When you’re having sex, he’s started talking dirty, really dirty. And you wonder if his mother knows how filthy his mouth is. He tries to drag you into a sex shop while you’re out shopping when all you were trying to find was asparagus. You’re trying to create a home and it seems he’s trying to design a dungeon.

Don’t panic. Sometimes guys get ideas in their head. Or they might have even had those ideas for a very long time. And now they just are feeling safe and comfortable enough to share them with you. Now, that doesn’t help much if your idea of a sexy night in is a gentle massage, followed by some nice love making and then lying in each other’s arms cuddling until you fall asleep. You may find that it’s time to talk.

Sex talk

Talking about sex, desires, and needs can be a little bit uncomfortable at the best of times. If you’re not used to talking about it, you can be mortifyingly embarrassed. But if you’re already exchanging bodily fluids and rubbing your body parts together, perhaps it’s time to get over your hang-ups and open up a little bit. If you don’t, you may just find that one of you starts to search elsewhere to get your needs met and that’s probably not the outcome either of you are hoping for.

If you don’t feel that you can simply start a conversation over dinner or when you’re having some time to hang out together, you could always turn it into a little game. ‘I’ll tell you mine if you tell me yours’ is a fun way to start opening up about sexual fantasies. He may even surprise and excite him with some of yours. The important thing is that you can then start to explore ways to meet each other’s needs and have fun doing it.

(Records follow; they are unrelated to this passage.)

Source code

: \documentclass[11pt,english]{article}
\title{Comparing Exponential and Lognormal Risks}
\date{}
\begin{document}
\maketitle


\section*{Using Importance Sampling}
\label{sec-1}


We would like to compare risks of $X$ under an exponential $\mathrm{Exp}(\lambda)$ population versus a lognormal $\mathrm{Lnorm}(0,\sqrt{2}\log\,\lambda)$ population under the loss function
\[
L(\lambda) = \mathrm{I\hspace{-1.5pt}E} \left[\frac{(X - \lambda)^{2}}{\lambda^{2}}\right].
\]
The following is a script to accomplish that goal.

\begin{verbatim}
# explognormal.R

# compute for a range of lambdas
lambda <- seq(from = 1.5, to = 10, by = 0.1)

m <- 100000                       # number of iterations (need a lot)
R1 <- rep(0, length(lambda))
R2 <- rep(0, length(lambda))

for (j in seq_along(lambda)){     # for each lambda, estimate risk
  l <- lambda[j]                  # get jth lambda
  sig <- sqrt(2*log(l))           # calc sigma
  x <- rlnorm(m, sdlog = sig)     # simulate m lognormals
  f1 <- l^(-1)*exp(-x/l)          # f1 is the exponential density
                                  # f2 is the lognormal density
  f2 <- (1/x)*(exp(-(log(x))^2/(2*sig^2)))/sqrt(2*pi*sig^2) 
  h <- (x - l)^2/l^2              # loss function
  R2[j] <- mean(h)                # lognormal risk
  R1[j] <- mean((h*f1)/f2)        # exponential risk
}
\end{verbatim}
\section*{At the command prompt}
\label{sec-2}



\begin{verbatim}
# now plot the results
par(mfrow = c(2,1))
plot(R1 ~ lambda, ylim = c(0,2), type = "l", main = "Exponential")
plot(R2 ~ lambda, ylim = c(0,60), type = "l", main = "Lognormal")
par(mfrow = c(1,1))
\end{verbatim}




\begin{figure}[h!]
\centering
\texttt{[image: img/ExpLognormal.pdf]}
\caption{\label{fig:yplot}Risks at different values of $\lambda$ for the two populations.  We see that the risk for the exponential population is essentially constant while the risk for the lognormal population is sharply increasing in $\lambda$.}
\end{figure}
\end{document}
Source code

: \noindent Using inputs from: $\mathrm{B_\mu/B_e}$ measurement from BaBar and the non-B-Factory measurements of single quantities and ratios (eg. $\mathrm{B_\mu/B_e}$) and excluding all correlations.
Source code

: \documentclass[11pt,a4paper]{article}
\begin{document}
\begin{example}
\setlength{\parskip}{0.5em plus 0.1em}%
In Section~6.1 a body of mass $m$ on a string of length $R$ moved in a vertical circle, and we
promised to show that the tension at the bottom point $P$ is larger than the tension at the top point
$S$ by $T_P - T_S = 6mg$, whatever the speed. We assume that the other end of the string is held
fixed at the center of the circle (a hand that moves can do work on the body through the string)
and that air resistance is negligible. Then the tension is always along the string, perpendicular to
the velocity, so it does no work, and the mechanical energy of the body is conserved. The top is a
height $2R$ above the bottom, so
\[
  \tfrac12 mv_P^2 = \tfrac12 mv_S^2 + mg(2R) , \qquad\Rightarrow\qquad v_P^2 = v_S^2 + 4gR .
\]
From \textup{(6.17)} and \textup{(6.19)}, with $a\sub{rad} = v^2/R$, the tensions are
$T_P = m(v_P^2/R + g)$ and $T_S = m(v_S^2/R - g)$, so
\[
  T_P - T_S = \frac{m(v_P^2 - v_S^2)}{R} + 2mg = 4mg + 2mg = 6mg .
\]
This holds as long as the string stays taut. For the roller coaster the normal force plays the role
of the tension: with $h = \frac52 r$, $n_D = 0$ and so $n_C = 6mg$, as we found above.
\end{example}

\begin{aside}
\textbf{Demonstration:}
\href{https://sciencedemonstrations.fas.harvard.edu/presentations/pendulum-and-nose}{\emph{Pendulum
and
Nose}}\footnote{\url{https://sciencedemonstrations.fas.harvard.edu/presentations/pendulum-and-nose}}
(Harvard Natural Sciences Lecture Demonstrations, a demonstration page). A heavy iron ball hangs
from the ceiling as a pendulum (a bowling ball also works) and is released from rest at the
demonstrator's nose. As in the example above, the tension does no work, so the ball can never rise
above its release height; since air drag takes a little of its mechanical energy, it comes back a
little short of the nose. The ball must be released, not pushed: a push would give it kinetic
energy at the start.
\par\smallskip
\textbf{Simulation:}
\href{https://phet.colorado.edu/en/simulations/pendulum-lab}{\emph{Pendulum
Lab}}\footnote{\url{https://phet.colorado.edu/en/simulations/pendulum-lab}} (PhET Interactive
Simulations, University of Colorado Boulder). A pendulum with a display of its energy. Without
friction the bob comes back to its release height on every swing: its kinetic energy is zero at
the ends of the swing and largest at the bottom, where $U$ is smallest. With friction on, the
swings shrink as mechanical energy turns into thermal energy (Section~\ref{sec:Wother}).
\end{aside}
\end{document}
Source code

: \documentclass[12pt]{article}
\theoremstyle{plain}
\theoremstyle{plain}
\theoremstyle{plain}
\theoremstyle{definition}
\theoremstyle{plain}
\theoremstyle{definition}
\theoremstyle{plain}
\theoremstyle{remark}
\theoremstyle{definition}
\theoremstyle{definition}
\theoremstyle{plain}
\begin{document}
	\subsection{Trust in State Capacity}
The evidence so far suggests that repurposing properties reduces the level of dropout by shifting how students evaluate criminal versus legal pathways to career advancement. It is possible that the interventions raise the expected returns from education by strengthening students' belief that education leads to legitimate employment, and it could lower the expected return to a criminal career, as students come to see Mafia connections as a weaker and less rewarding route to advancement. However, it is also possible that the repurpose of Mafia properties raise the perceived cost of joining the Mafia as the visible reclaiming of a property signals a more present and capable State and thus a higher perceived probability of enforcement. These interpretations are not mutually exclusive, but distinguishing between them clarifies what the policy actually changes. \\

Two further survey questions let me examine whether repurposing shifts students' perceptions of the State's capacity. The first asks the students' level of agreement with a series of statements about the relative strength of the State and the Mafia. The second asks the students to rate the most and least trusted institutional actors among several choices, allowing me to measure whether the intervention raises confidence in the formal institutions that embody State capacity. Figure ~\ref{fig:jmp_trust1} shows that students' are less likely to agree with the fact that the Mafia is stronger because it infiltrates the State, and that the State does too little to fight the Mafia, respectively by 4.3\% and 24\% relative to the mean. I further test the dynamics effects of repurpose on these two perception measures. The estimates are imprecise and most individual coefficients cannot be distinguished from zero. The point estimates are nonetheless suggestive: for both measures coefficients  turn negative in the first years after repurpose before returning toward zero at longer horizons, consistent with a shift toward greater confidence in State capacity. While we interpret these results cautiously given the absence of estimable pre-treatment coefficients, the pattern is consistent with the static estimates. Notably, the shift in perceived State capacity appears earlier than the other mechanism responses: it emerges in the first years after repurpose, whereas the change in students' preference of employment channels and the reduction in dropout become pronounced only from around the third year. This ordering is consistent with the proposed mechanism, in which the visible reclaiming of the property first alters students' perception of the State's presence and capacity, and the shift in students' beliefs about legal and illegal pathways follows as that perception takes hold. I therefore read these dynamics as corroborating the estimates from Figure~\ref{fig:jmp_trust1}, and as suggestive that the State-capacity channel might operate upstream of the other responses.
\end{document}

Be willing to try new things

Trust and a willingness to try new things is key when learning about each other and your sexual needs. If you don’t try it, how do you know you don’t like it? So, if his idea of a really hot romp includes bondage, why not compromise and find a way to see if you could make it work for you. Maybe you could suggest tying him up to see how you feel about that sort of power exchange in your sex lives. Or, if that really isn’t going to work for him, maybe you could role play instead of using real bondage tools. Holding onto the headboard and promising not to let go could turn out to be fun for both of you, especially if part of the agreement included ensuring that you get a great orgasm.

If cuddling is your thing, then make sure that he knows that you need that and want it. And, even better, that it turns you on. He may be kinky, but ultimately, he also wants you to be horny and relaxed in the bedroom. You never know. Once you hear his fantasies, you may just discover that there’s a bit of freak inside you that you never even knew about.